= Beginning of Section =

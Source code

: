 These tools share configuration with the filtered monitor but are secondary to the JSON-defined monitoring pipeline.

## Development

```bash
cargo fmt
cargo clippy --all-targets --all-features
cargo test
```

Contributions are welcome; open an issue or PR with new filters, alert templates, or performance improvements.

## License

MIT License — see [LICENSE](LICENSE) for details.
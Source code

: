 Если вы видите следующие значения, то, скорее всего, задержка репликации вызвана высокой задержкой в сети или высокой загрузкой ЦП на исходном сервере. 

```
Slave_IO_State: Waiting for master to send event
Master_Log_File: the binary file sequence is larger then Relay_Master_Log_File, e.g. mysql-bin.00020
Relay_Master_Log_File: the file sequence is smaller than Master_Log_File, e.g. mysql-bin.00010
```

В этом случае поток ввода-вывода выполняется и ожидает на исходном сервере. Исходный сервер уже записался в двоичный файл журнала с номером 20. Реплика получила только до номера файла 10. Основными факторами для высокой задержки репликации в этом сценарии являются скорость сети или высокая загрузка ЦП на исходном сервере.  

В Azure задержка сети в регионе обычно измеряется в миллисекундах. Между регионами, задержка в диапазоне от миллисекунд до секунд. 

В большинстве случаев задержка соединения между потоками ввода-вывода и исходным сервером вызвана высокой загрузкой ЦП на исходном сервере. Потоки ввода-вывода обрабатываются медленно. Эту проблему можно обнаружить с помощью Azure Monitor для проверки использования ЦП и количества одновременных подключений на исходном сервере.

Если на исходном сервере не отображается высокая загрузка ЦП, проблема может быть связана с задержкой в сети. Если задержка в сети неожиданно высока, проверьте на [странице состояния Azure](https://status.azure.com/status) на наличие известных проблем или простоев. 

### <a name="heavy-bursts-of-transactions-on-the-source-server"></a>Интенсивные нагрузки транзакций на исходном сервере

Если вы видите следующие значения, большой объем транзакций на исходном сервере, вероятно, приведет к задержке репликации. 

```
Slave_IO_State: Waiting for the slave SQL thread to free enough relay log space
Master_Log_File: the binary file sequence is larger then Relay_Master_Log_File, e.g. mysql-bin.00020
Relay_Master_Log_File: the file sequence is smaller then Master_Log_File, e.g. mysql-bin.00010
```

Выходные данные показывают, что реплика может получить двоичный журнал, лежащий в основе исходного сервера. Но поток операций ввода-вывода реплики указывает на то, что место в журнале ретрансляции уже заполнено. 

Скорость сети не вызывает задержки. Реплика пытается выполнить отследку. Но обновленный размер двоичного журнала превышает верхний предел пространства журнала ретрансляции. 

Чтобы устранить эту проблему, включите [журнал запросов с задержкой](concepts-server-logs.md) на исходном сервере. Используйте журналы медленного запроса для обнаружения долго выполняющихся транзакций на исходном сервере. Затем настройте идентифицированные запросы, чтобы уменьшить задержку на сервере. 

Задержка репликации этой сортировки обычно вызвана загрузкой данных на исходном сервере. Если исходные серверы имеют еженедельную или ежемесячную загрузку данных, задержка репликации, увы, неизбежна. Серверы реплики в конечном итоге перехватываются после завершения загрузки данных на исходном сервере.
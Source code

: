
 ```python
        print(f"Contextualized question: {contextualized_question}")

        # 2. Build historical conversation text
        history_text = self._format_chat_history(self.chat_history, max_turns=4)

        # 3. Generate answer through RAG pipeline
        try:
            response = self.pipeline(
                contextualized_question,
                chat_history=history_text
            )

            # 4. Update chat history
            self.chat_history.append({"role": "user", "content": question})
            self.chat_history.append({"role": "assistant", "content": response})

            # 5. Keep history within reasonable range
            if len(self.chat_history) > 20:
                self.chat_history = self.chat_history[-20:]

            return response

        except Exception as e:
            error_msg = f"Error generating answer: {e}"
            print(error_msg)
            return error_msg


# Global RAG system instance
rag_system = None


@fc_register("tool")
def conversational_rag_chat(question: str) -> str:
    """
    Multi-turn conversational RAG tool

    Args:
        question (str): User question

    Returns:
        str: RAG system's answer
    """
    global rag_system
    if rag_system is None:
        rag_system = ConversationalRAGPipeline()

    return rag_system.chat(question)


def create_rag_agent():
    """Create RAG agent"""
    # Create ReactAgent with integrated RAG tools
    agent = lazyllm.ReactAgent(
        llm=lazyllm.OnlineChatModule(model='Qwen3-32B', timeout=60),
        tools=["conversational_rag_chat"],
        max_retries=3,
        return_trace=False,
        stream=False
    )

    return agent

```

= End of Section =

WHAT THE TASK ASKS -> Using the entries above, return exactly the lines from the line with "В этом случае" to the line with "В большинстве случаев", counting both of those lines.

RESPONSE TO THE TASK ->
В этом случае поток ввода-вывода выполняется и ожидает на исходном сервере. Исходный сервер уже записался в двоичный файл журнала с номером 20. Реплика получила только до номера файла 10. Основными факторами для высокой задержки репликации в этом сценарии являются скорость сети или высокая загрузка ЦП на исходном сервере.  

В Azure задержка сети в регионе обычно измеряется в миллисекундах. Между регионами, задержка в диапазоне от миллисекунд до секунд. 

В большинстве случаев задержка соединения между потоками ввода-вывода и исходным сервером вызвана высокой загрузкой ЦП на исходном сервере. Потоки ввода-вывода обрабатываются медленно. Эту проблему можно обнаружить с помощью Azure Monitor для проверки использования ЦП и количества одновременных подключений на исходном сервере.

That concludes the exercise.